» **DATASET RECORDS**:
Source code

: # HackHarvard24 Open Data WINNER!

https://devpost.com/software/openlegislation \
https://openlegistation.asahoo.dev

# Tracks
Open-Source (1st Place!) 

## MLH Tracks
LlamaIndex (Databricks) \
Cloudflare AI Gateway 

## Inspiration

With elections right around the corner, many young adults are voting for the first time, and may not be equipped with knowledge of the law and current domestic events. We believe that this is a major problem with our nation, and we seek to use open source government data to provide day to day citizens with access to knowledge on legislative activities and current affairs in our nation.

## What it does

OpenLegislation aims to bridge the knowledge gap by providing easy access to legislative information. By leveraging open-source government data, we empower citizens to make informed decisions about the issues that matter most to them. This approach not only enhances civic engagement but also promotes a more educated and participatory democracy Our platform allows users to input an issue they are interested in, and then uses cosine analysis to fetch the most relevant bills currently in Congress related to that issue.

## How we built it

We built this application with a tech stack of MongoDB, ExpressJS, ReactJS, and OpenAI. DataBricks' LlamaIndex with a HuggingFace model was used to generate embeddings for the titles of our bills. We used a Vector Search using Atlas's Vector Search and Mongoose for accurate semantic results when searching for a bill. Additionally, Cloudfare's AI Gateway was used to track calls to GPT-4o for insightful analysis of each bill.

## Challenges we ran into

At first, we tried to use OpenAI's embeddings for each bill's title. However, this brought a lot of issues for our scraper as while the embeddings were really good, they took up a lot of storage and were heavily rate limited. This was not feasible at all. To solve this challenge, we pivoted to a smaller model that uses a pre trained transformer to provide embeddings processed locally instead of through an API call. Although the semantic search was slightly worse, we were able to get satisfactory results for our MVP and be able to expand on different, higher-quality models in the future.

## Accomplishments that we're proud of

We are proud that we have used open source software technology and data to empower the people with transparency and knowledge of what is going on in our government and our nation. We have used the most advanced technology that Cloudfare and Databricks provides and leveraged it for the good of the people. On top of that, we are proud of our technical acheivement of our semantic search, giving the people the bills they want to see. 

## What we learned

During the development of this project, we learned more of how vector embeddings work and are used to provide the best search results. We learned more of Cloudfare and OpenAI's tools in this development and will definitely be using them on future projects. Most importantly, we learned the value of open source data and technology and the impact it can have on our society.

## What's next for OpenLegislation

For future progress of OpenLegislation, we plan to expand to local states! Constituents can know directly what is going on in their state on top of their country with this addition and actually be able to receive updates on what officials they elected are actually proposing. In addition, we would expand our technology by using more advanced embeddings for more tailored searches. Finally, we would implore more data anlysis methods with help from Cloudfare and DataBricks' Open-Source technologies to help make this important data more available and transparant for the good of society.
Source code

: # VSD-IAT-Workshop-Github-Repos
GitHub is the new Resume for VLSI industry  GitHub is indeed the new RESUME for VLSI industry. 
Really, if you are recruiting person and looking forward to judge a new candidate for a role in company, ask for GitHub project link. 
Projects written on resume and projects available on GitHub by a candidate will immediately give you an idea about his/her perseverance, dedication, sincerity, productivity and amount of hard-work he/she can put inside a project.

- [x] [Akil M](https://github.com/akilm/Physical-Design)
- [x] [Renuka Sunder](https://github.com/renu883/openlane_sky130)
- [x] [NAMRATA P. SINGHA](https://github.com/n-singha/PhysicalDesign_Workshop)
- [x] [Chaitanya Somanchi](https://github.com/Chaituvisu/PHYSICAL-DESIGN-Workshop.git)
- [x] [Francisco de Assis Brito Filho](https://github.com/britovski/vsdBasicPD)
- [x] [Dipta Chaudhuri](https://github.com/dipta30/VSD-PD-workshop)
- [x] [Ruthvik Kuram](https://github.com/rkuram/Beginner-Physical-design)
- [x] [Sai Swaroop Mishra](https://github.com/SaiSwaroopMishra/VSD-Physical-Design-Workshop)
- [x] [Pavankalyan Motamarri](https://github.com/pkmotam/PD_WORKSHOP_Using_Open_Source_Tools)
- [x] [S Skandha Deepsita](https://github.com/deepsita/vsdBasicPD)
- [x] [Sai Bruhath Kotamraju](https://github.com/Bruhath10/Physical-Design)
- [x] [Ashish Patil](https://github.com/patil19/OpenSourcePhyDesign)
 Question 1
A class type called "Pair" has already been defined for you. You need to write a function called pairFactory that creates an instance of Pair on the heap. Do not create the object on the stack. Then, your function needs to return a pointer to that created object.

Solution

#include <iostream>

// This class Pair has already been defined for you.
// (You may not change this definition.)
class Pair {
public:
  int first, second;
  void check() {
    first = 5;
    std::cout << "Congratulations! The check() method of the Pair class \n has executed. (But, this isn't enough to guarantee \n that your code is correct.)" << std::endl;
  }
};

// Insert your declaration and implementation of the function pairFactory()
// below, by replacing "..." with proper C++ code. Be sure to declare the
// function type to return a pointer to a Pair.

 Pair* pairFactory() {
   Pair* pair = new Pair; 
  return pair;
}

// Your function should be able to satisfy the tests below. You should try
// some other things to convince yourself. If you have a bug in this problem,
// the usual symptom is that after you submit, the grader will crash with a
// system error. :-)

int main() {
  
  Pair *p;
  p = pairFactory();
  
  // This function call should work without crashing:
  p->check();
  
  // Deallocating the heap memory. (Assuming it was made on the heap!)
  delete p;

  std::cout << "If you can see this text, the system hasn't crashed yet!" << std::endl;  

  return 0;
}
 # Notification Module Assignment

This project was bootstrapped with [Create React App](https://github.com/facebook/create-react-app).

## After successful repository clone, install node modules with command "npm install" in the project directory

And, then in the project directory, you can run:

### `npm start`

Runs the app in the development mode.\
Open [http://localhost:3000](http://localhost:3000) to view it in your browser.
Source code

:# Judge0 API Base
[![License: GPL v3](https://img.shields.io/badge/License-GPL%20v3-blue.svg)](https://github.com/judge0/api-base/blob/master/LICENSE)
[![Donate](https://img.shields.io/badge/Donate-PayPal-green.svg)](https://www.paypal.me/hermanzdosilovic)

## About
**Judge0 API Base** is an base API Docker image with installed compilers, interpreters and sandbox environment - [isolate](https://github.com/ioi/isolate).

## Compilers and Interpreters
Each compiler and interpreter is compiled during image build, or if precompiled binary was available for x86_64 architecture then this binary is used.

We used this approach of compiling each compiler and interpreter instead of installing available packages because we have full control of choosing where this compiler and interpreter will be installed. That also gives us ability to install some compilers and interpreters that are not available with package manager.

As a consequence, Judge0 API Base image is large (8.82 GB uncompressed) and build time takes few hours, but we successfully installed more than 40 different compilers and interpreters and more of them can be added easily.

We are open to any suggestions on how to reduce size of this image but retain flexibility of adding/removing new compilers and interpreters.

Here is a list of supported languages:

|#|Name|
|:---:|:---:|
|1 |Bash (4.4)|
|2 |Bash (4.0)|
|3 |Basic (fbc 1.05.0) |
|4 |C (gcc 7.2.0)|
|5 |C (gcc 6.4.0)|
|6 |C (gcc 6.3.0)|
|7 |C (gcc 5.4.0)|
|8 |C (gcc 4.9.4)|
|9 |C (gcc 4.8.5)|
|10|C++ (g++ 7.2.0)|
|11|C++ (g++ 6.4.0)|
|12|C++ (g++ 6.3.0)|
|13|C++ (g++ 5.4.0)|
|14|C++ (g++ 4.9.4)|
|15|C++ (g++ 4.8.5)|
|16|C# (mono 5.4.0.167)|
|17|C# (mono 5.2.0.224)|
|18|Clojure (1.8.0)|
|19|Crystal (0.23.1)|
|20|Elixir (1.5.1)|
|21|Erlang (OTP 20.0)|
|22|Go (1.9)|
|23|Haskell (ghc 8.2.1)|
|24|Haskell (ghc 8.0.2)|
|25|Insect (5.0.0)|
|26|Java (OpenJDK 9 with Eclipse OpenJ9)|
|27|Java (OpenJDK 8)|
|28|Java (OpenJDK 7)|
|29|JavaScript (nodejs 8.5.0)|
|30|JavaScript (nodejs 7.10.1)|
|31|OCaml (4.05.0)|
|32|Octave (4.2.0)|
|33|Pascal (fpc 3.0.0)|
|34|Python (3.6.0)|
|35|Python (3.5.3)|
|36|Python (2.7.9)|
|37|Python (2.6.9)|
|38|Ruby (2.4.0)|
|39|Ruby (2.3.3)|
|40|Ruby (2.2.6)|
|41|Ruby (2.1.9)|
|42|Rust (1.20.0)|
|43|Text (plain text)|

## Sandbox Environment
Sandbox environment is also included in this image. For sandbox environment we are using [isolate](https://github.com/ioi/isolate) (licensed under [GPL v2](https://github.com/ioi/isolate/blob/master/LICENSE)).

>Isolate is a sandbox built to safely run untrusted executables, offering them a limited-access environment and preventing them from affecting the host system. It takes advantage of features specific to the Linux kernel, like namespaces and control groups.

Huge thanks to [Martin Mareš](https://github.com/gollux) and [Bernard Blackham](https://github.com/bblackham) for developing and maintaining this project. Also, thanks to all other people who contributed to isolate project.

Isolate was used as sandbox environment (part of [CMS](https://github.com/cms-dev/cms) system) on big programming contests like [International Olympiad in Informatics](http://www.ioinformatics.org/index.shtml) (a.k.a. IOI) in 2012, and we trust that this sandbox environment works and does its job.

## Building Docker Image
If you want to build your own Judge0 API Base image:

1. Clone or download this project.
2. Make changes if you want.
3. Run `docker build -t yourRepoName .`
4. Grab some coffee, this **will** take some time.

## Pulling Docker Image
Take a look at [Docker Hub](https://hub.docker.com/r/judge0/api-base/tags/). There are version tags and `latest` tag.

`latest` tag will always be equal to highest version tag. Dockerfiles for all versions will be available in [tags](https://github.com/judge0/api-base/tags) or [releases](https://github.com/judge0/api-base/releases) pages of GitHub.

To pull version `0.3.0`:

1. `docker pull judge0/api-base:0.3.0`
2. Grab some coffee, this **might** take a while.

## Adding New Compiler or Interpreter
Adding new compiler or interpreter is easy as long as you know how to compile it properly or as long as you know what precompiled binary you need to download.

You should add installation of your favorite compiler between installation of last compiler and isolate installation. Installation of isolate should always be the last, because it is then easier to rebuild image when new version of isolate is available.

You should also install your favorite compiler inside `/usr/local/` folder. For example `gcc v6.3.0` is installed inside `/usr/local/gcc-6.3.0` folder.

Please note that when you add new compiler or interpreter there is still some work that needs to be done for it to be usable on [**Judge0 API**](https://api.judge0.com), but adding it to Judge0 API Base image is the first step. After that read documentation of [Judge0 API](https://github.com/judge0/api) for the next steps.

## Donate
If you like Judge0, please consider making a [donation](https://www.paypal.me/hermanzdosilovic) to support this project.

» **WHAT TO DO**:
Restate word for word the lines in the material above from the one with "Cloudflare AI Gateway" to the one with "## Challenges we ran into"; both of those lines count, and nothing else does.

» **ANSWER SECTION**:
Cloudflare AI Gateway 

## Inspiration

With elections right around the corner, many young adults are voting for the first time, and may not be equipped with knowledge of the law and current domestic events. We believe that this is a major problem with our nation, and we seek to use open source government data to provide day to day citizens with access to knowledge on legislative activities and current affairs in our nation.

## What it does

OpenLegislation aims to bridge the knowledge gap by providing easy access to legislative information. By leveraging open-source government data, we empower citizens to make informed decisions about the issues that matter most to them. This approach not only enhances civic engagement but also promotes a more educated and participatory democracy Our platform allows users to input an issue they are interested in, and then uses cosine analysis to fetch the most relevant bills currently in Congress related to that issue.

## How we built it

We built this application with a tech stack of MongoDB, ExpressJS, ReactJS, and OpenAI. DataBricks' LlamaIndex with a HuggingFace model was used to generate embeddings for the titles of our bills. We used a Vector Search using Atlas's Vector Search and Mongoose for accurate semantic results when searching for a bill. Additionally, Cloudfare's AI Gateway was used to track calls to GPT-4o for insightful analysis of each bill.

## Challenges we ran into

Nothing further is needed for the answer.